**TO DO**
From the line containing "- [opencanary_web:The web" to the final line of the listing, restate each line word for word and add nothing.

**MATERIALS PROVIDED**
▼
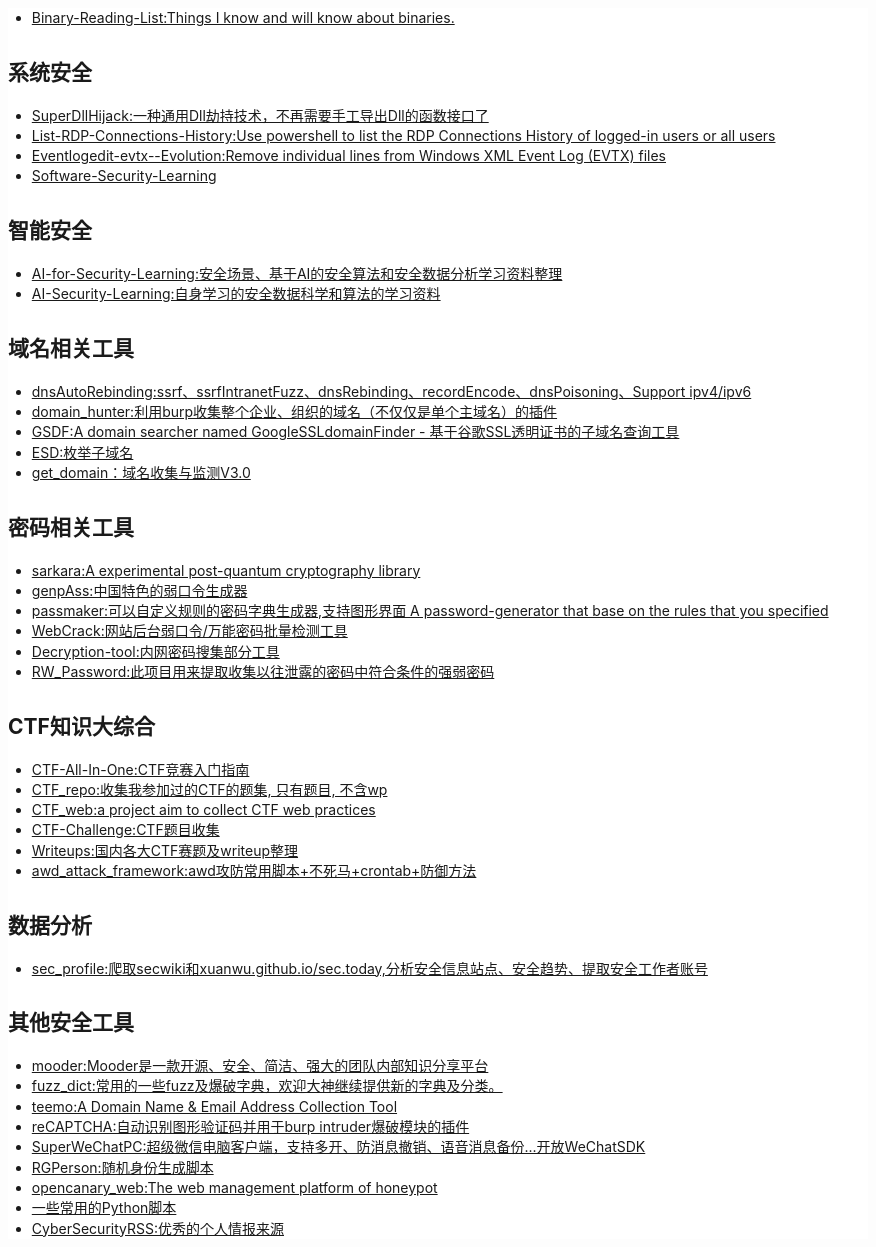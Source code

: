 - [Binary-Reading-List:Things I know and will know about binaries.](https://github.com/firmianay/Binary-Reading-List)

## 系统安全
- [SuperDllHijack:一种通用Dll劫持技术，不再需要手工导出Dll的函数接口了](https://github.com/anhkgg/SuperDllHijack)
- [List-RDP-Connections-History:Use powershell to list the RDP Connections History of logged-in users or all users](https://github.com/3gstudent/List-RDP-Connections-History)
- [Eventlogedit-evtx--Evolution:Remove individual lines from Windows XML Event Log (EVTX) files](https://github.com/3gstudent/Eventlogedit-evtx--Evolution)
- [Software-Security-Learning](https://github.com/CHYbeta/Software-Security-Learning)

## 智能安全
- [AI-for-Security-Learning:安全场景、基于AI的安全算法和安全数据分析学习资料整理](https://github.com/404notf0und/AI-for-Security-Learning)
- [AI-Security-Learning:自身学习的安全数据科学和算法的学习资料](https://github.com/0xMJ/AI-Security-Learning)

## 域名相关工具
- [dnsAutoRebinding:ssrf、ssrfIntranetFuzz、dnsRebinding、recordEncode、dnsPoisoning、Support ipv4/ipv6](https://github.com/Tr3jer/dnsAutoRebinding)
- [domain_hunter:利用burp收集整个企业、组织的域名（不仅仅是单个主域名）的插件](https://github.com/bit4woo/domain_hunter)
- [GSDF:A domain searcher named GoogleSSLdomainFinder - 基于谷歌SSL透明证书的子域名查询工具](https://github.com/We5ter/GSDF)
- [ESD:枚举子域名](https://github.com/FeeiCN/ESD)
- [get_domain：域名收集与监测V3.0](https://github.com/guimaizi/get_domain)

## 密码相关工具
- [sarkara:A experimental post-quantum cryptography library](https://github.com/quininer/sarkara)
- [genpAss:中国特色的弱口令生成器](https://github.com/RicterZ/genpAss)
- [passmaker:可以自定义规则的密码字典生成器,支持图形界面 A password-generator that base on the rules that you specified](https://github.com/bit4woo/passmaker)
- [WebCrack:网站后台弱口令/万能密码批量检测工具](https://github.com/yzddmr6/WebCrack)
- [Decryption-tool:内网密码搜集部分工具](https://github.com/klionsec/Decryption-tool)
- [RW_Password:此项目用来提取收集以往泄露的密码中符合条件的强弱密码](https://github.com/r35tart/RW_Password)


## CTF知识大综合
- [CTF-All-In-One:CTF竞赛入门指南](https://github.com/firmianay/CTF-All-In-One)
- [CTF_repo:收集我参加过的CTF的题集, 只有题目, 不含wp](https://github.com/Hcamael/CTF_repo)
- [CTF_web:a project aim to collect CTF web practices](https://github.com/wonderkun/CTF_web)
- [CTF-Challenge:CTF题目收集](https://github.com/meizjm3i/CTF-Challenge)
- [Writeups:国内各大CTF赛题及writeup整理](https://github.com/susers/Writeups)
- [awd_attack_framework:awd攻防常用脚本+不死马+crontab+防御方法](https://github.com/Wfzsec/awd_attack_framework)

## 数据分析
- [sec_profile:爬取secwiki和xuanwu.github.io/sec.today,分析安全信息站点、安全趋势、提取安全工作者账号](https://github.com/tanjiti/sec_profile)

## 其他安全工具
- [mooder:Mooder是一款开源、安全、简洁、强大的团队内部知识分享平台](https://github.com/phith0n/mooder)
- [fuzz_dict:常用的一些fuzz及爆破字典，欢迎大神继续提供新的字典及分类。](https://github.com/TuuuNya/fuzz_dict)
- [teemo:A Domain Name & Email Address Collection Tool](https://github.com/bit4woo/teemo)
- [reCAPTCHA:自动识别图形验证码并用于burp intruder爆破模块的插件](https://github.com/bit4woo/reCAPTCHA)
- [SuperWeChatPC:超级微信电脑客户端，支持多开、防消息撤销、语音消息备份...开放WeChatSDK](https://github.com/anhkgg/SuperWeChatPC)
- [RGPerson:随机身份生成脚本](https://github.com/gh0stkey/RGPerson)
- [opencanary_web:The web management platform of honeypot](https://github.com/p1r06u3/opencanary_web)
- [一些常用的Python脚本](https://github.com/fupinglee/MyPython)
- [CyberSecurityRSS:优秀的个人情报来源](https://github.com/zer0yu/CyberSecurityRSS)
▲
**RESPONSE BOX**
- [opencanary_web:The web management platform of honeypot](https://github.com/p1r06u3/opencanary_web)
- [一些常用的Python脚本](https://github.com/fupinglee/MyPython)
- [CyberSecurityRSS:优秀的个人情报来源](https://github.com/zer0yu/CyberSecurityRSS)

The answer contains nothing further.